§ Problem requirements: Below are some records. Print exactly the lines between the one holding "## Pattern Categories" and the one holding "1. **🔗 Sequential Chaining** (Low Complexity)", inclusive, and nothing else.

(Stored data entries)
----------
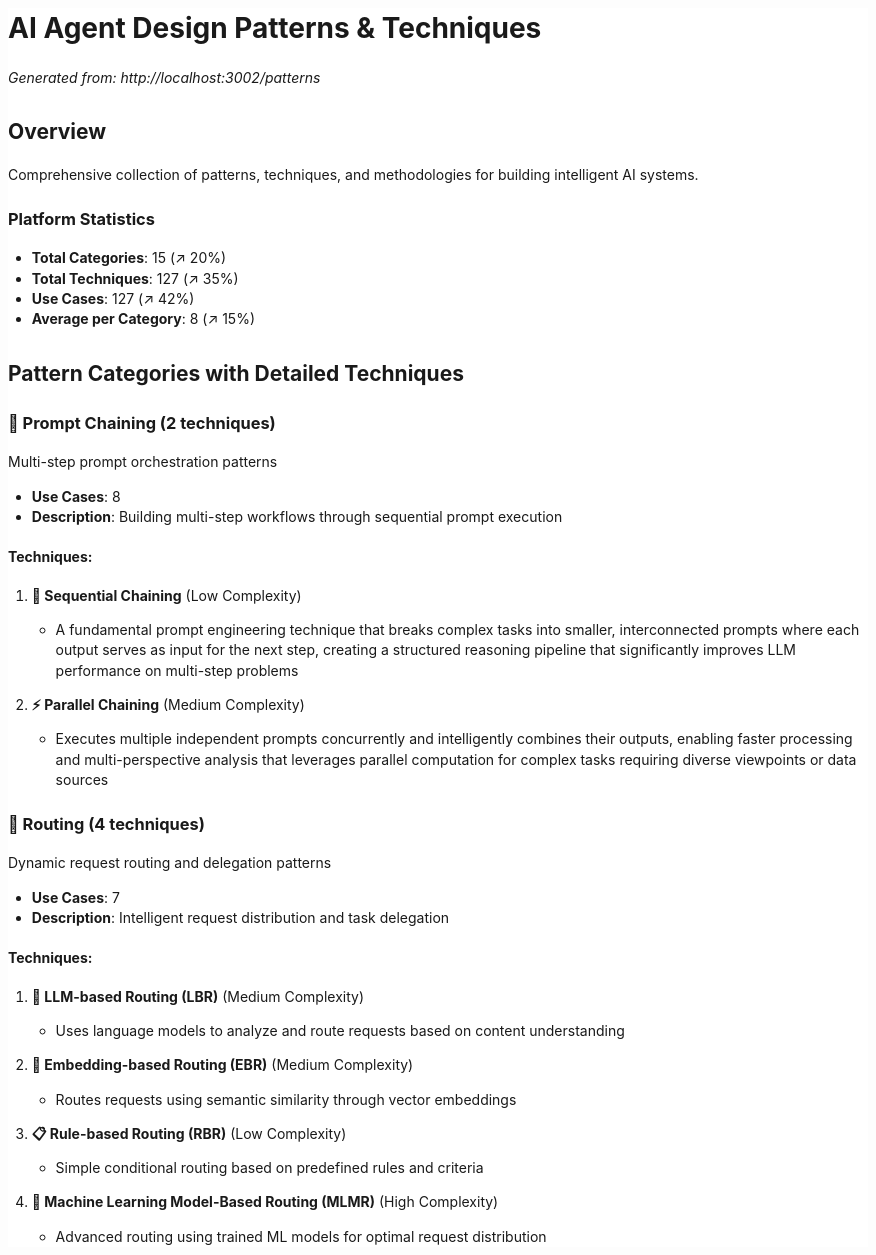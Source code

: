 # AI Agent Design Patterns & Techniques

*Generated from: http://localhost:3002/patterns*

## Overview

Comprehensive collection of patterns, techniques, and methodologies for building intelligent AI systems.

### Platform Statistics
- **Total Categories**: 15 (↗️ 20%)
- **Total Techniques**: 127 (↗️ 35%)
- **Use Cases**: 127 (↗️ 42%)
- **Average per Category**: 8 (↗️ 15%)

## Pattern Categories with Detailed Techniques

### 🔗 Prompt Chaining (2 techniques)
Multi-step prompt orchestration patterns
- **Use Cases**: 8
- **Description**: Building multi-step workflows through sequential prompt execution

#### Techniques:
1. **🔗 Sequential Chaining** (Low Complexity)
   - A fundamental prompt engineering technique that breaks complex tasks into smaller, interconnected prompts where each output serves as input for the next step, creating a structured reasoning pipeline that significantly improves LLM performance on multi-step problems

2. **⚡ Parallel Chaining** (Medium Complexity)
   - Executes multiple independent prompts concurrently and intelligently combines their outputs, enabling faster processing and multi-perspective analysis that leverages parallel computation for complex tasks requiring diverse viewpoints or data sources

### 🔀 Routing (4 techniques) 
Dynamic request routing and delegation patterns
- **Use Cases**: 7
- **Description**: Intelligent request distribution and task delegation

#### Techniques:
1. **🧭 LLM-based Routing (LBR)** (Medium Complexity)
   - Uses language models to analyze and route requests based on content understanding

2. **🎯 Embedding-based Routing (EBR)** (Medium Complexity)
   - Routes requests using semantic similarity through vector embeddings

3. **📋 Rule-based Routing (RBR)** (Low Complexity)
   - Simple conditional routing based on predefined rules and criteria

4. **🤖 Machine Learning Model-Based Routing (MLMR)** (High Complexity)
   - Advanced routing using trained ML models for optimal request distribution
----------
§ Output of the exercise:
## Pattern Categories with Detailed Techniques

### 🔗 Prompt Chaining (2 techniques)
Multi-step prompt orchestration patterns
- **Use Cases**: 8
- **Description**: Building multi-step workflows through sequential prompt execution

#### Techniques:
1. **🔗 Sequential Chaining** (Low Complexity)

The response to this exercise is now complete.